Saturday, January 8, 2011

Welcome To / Bienvenue à... (Canadian Provinces Version)

So this is just a short and simple one... I used Google Maps Street View (which I am addicted to) to look at the borders between each Canadian province. You know, if you're travelling from one province to another, somewhere along the way you see a sign that says "Welcome to..." So here's one for each of the ten Canadian provinces - none for the territories, primarily because Google Maps doesn't seem to have gone to Nunavut at all, and its borders with other provinces or territories are not exactly filled with roads. And as we'll see I still had to cheat once.

So here they are, from West to East. Please bear in mind they'll get bigger if you click on them.


BRITISH COLUMBIA: BC of course only borders one province, being stuck in the corner there... This is a pretty enough sign, simple and clean. There's an outhouse behind it, and it was such a still day when the Google Maps car went by that you can barely see the flag.


ALBERTA: This one is hilarious. Looking like the entrance to any provincial or federal park in the country, this simplest-of-the-simple of signs screams out 'border crossing signs require tax money, and whos going to pay for that?'


SASKATCHEWAN: Wheat. Yep, a huge fake sheaf of wheat, and a silly slogan too (that at least beats Manitoba's ludicrous licence plates that read 'Friendly'. This sign doesn't welcome you to Saskatchewan, it merely points out that you've arrived. Naturally.


MANITOBA: A strange one, this. I looked at a few border crossings, and this was the clearest one, but still I can't read everything on it. It's shaped like the province, and for some reason is names the province three times in welcoming you to it. It looks like they just stuck up the blue map-outline and invited different people to 'pretty it up' however they saw fit.


ONTARIO: Ontario gets a bland one. All it seems is big. Big and bland... Hmm, maybe they did put a lot of thought into this sign. This is on the border with Québec. The one I could find bordering Manitoba was way tinier and not clear enough in the picture, otherwise I'd have included it for the awesomeness of the fact that it reads: "Welcome to Ontario". "Construction zone ahead". Which, as any Ontarian can tell you, is true.
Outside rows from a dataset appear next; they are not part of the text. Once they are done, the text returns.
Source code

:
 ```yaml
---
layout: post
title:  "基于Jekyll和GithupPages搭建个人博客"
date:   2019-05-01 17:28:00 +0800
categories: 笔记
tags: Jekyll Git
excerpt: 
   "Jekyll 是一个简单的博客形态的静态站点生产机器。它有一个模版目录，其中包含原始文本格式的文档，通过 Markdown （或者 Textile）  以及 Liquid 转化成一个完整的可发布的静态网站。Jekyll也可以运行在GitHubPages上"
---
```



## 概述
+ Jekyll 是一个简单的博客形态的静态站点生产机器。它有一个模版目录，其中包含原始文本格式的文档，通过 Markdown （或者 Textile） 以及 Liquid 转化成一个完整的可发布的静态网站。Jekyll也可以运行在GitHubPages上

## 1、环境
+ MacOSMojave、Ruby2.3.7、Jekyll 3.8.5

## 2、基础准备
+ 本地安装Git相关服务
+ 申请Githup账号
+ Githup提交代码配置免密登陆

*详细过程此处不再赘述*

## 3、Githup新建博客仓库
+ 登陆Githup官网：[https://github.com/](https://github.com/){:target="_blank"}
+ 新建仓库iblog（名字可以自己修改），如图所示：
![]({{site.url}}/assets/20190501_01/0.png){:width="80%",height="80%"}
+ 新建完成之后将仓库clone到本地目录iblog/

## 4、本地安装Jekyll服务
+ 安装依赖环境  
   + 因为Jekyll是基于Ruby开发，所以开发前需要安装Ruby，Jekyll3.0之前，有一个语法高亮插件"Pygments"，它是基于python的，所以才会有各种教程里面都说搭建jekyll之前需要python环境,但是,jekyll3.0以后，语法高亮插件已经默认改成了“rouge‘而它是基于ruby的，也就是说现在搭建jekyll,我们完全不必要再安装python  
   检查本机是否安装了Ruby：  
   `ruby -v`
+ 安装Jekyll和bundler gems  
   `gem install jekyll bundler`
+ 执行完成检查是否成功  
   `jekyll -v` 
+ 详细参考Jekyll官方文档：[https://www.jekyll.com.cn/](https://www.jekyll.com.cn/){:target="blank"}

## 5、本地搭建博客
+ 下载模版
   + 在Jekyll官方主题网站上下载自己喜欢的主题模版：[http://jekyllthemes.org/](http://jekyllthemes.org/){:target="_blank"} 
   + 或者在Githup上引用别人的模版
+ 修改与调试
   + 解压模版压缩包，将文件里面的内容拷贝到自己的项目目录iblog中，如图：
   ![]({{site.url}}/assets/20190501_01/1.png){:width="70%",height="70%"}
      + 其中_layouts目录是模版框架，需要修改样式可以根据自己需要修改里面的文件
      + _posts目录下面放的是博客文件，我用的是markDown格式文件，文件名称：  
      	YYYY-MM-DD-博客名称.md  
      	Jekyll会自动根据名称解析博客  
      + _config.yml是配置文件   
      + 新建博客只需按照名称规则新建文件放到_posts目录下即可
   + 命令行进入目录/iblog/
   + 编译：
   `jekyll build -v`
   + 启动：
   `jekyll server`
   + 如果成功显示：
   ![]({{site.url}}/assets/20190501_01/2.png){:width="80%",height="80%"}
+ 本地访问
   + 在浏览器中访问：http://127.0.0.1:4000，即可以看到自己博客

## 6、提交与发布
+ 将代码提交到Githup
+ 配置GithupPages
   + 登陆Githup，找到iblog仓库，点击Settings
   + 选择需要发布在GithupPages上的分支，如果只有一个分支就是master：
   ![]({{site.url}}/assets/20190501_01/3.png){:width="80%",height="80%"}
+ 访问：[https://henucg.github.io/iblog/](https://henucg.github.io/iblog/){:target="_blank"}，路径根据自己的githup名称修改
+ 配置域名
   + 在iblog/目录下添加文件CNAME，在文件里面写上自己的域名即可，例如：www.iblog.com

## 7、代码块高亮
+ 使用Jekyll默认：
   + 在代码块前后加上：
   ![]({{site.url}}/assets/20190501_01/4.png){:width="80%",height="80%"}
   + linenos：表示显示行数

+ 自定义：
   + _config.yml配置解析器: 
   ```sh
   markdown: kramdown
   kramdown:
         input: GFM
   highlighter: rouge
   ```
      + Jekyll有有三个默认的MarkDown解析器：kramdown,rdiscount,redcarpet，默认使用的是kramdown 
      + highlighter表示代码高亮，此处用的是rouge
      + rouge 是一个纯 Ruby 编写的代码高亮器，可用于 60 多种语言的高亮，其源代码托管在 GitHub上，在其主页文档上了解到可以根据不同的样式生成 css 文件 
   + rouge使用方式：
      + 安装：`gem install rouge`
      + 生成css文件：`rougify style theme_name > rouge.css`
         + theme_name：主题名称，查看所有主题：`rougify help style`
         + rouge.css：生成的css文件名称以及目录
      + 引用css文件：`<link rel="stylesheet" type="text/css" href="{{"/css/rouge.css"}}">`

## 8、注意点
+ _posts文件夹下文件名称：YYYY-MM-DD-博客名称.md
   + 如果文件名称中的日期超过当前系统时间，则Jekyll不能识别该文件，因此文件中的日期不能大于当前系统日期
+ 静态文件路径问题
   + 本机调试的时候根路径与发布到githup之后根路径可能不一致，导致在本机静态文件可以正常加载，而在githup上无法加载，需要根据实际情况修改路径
QUÉBEC: This pretty thing, which is absolutely identical in each border crossing (the province must have gotten a volume discount) features a stylised fleur-de-lys cut out of the sign, exposing an actualy lily behind it (I guess), and of course four fleurs-de-lys on the fluttering flag as well. Quadrilingual, too. Nice.
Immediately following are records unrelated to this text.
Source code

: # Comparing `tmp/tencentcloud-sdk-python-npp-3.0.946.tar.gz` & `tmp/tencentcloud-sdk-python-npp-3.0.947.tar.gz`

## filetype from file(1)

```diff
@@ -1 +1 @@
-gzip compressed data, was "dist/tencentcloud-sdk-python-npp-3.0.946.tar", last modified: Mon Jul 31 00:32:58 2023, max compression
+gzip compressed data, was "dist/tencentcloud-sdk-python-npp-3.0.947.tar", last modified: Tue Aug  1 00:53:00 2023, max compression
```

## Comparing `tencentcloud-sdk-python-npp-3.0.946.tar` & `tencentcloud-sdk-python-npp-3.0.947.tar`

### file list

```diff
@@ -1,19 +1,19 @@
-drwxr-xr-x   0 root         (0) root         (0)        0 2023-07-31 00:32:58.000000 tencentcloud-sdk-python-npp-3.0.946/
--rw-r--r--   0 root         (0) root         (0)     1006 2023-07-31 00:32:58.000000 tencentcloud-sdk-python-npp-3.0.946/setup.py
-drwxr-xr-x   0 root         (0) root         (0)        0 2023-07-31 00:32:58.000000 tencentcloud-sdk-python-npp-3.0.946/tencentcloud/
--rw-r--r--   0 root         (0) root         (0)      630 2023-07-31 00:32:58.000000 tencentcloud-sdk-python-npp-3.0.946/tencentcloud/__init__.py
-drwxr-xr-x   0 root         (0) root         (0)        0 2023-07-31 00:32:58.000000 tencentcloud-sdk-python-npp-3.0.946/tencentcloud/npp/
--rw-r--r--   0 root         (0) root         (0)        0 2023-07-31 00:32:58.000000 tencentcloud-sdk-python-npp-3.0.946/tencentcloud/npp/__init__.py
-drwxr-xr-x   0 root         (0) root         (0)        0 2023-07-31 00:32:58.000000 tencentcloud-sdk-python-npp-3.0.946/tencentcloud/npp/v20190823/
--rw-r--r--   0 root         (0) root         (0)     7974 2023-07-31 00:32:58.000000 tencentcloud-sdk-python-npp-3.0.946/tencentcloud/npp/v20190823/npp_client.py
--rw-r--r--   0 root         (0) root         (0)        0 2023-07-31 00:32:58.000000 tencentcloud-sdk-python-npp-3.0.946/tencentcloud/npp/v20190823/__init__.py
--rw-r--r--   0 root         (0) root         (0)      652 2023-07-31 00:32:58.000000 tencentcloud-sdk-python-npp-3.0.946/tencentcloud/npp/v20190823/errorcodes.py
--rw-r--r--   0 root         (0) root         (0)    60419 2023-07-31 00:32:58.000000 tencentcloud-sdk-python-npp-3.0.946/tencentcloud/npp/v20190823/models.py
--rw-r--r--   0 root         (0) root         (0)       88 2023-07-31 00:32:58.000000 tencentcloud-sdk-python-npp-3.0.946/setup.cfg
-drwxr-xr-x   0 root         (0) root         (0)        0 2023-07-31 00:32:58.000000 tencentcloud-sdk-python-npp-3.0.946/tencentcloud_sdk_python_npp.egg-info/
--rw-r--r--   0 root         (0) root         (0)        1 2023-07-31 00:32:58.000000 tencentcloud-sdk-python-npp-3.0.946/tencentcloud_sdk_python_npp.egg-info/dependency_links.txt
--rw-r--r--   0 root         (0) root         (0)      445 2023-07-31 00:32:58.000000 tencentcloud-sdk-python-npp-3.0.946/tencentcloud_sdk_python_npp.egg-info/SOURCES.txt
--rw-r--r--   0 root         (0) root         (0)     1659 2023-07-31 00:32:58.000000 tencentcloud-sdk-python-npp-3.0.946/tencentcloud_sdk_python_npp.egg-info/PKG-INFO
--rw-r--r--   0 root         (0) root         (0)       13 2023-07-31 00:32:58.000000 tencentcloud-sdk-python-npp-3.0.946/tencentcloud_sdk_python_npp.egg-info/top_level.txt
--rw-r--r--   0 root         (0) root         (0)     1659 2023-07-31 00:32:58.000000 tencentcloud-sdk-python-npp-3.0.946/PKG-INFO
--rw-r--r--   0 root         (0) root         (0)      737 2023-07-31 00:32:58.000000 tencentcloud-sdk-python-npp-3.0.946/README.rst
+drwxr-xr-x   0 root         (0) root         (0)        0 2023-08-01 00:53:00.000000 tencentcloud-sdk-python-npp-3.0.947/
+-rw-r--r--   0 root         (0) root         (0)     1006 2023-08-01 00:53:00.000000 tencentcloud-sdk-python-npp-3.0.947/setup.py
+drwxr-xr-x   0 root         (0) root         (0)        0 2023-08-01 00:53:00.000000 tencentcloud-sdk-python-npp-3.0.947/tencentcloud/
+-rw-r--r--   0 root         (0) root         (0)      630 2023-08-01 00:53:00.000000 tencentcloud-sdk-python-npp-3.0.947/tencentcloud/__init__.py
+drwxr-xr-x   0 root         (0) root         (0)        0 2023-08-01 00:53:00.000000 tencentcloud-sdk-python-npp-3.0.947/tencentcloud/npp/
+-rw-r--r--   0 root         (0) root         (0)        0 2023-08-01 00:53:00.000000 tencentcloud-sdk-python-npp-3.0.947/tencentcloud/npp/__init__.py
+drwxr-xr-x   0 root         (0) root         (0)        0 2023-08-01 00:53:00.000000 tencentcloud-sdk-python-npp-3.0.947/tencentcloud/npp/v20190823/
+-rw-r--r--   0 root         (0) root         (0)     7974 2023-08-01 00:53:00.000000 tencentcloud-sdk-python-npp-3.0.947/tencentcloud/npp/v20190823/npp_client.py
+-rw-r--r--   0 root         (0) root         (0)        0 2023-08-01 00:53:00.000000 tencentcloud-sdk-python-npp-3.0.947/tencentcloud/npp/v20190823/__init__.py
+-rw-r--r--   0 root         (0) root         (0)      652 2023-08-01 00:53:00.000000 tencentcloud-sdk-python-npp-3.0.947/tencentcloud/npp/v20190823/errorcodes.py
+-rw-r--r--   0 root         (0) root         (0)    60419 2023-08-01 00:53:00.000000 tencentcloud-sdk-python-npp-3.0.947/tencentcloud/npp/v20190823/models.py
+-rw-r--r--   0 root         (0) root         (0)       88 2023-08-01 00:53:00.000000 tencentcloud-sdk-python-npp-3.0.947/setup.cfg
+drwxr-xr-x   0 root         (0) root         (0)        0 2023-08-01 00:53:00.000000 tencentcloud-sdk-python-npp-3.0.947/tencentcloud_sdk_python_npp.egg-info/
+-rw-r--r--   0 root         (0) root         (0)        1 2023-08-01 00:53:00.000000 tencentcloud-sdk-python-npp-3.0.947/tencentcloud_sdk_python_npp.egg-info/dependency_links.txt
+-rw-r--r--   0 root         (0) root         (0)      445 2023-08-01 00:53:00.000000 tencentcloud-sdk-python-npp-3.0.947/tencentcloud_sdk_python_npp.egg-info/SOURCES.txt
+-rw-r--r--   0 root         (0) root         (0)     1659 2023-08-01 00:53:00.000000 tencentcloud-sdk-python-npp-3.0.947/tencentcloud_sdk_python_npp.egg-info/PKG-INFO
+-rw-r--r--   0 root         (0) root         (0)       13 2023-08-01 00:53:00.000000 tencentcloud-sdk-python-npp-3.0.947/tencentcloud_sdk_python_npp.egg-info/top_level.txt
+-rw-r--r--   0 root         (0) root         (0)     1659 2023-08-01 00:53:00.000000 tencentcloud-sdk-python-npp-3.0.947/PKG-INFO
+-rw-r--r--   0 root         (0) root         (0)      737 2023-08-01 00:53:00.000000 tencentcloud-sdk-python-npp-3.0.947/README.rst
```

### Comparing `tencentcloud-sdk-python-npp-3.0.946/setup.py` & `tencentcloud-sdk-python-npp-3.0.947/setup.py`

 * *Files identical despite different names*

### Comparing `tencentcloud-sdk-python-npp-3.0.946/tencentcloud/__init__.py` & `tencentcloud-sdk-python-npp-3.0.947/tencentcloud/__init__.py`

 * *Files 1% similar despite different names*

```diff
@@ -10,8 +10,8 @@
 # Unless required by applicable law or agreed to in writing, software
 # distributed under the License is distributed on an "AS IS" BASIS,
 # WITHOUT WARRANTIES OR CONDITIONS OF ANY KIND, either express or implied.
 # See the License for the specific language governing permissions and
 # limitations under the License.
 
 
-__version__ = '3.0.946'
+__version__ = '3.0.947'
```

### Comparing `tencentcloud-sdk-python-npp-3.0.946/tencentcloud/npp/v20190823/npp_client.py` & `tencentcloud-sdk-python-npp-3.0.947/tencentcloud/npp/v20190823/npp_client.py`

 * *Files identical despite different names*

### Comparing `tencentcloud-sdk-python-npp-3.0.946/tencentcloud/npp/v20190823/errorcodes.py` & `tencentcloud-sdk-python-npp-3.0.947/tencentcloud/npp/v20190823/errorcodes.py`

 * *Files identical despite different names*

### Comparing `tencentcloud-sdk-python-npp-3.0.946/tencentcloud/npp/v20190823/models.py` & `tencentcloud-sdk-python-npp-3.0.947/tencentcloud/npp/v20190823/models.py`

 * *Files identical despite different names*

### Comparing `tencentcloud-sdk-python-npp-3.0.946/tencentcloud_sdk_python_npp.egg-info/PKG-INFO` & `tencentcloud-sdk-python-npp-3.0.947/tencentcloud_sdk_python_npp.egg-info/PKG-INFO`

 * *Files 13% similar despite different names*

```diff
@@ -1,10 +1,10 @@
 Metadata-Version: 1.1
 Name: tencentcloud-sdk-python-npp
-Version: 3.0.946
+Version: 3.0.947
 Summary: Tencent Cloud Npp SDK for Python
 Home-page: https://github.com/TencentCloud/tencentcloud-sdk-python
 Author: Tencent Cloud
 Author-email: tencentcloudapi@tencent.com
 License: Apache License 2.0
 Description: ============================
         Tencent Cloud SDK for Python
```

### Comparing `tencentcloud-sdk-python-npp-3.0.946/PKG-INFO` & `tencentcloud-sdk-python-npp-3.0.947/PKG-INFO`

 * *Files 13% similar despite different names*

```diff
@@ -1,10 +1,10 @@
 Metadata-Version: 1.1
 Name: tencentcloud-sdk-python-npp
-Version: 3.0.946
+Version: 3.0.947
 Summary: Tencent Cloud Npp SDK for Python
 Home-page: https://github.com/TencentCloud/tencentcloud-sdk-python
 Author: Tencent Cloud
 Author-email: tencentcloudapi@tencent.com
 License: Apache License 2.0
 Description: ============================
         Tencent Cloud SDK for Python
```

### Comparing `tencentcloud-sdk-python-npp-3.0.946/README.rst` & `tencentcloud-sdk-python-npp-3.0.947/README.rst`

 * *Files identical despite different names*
NEW BRUNSWICK: This embarrassment is the best I could find. Seriously, 'service station ahead 5km' signs take more effort. This looks very much like an advertising billboard, and I can't make out what the English-language teabag tag reads. is it 'Big small wonders' or 'no small wonders'?


NOVA SCOTIA: Nova Scotia, by comparison, goes all out, with some kind of faux lighthouse, some flowers-and-rocks landscaping, and two girls. Wonder if they're always there? The one in white seems to blend in naturally.


PRINCE EDWARD ISLAND: Thank the Confederation Bridge, without which there would be no land crossing to PEI and no need for this, a billboard again like New Brunswick (its parner in bridginess) that looks like it's advertising a hotel resort in Curaçao or something.


NEWFOUNDLAND AND LABRADOR: And this is my cheat. Newfoundland of course has no land borders, but Labrador does, with a scant few roads crossing the border from Where-in-the-hell, Québec to Where-in-the-hell, NL. They exist, but Google Maps couldn't be bothered sending a car up there. So Google Maps cleverly uses its never-heard-of-it service Panoramio for people to upload pictures of places they've been. Someone took a picture of this sign and posted it there, and Google integrates it with Google Maps by putting a blue dot there. Yay, "gvbat1995". Yay, Google. Yay, "The Big Land".